Stored records
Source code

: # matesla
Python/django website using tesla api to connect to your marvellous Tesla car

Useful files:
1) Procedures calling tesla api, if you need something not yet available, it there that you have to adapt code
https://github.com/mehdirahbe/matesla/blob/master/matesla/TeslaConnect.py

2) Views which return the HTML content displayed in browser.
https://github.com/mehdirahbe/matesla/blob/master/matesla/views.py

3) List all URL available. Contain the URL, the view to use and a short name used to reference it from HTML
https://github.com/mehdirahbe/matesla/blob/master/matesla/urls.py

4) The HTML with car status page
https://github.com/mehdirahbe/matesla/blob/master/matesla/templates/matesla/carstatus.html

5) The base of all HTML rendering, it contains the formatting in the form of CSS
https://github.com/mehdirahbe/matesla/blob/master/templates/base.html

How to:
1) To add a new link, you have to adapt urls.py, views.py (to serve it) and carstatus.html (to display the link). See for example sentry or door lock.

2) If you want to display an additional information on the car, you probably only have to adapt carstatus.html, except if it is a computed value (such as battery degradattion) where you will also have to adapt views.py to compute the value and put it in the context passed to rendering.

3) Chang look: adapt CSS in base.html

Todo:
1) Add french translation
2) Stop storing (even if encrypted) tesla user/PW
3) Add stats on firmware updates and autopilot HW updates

REQUIRED ACTION: Transcribe verbatim. Cover the lines from the first line of the entries above to the line containing "1) To add a", inclusive.

RESULT OF THIS TASK:
Source code

: # matesla
Python/django website using tesla api to connect to your marvellous Tesla car

Useful files:
1) Procedures calling tesla api, if you need something not yet available, it there that you have to adapt code
https://github.com/mehdirahbe/matesla/blob/master/matesla/TeslaConnect.py

2) Views which return the HTML content displayed in browser.
https://github.com/mehdirahbe/matesla/blob/master/matesla/views.py

3) List all URL available. Contain the URL, the view to use and a short name used to reference it from HTML
https://github.com/mehdirahbe/matesla/blob/master/matesla/urls.py

4) The HTML with car status page
https://github.com/mehdirahbe/matesla/blob/master/matesla/templates/matesla/carstatus.html

5) The base of all HTML rendering, it contains the formatting in the form of CSS
https://github.com/mehdirahbe/matesla/blob/master/templates/base.html

How to:
1) To add a new link, you have to adapt urls.py, views.py (to serve it) and carstatus.html (to display the link). See for example sentry or door lock.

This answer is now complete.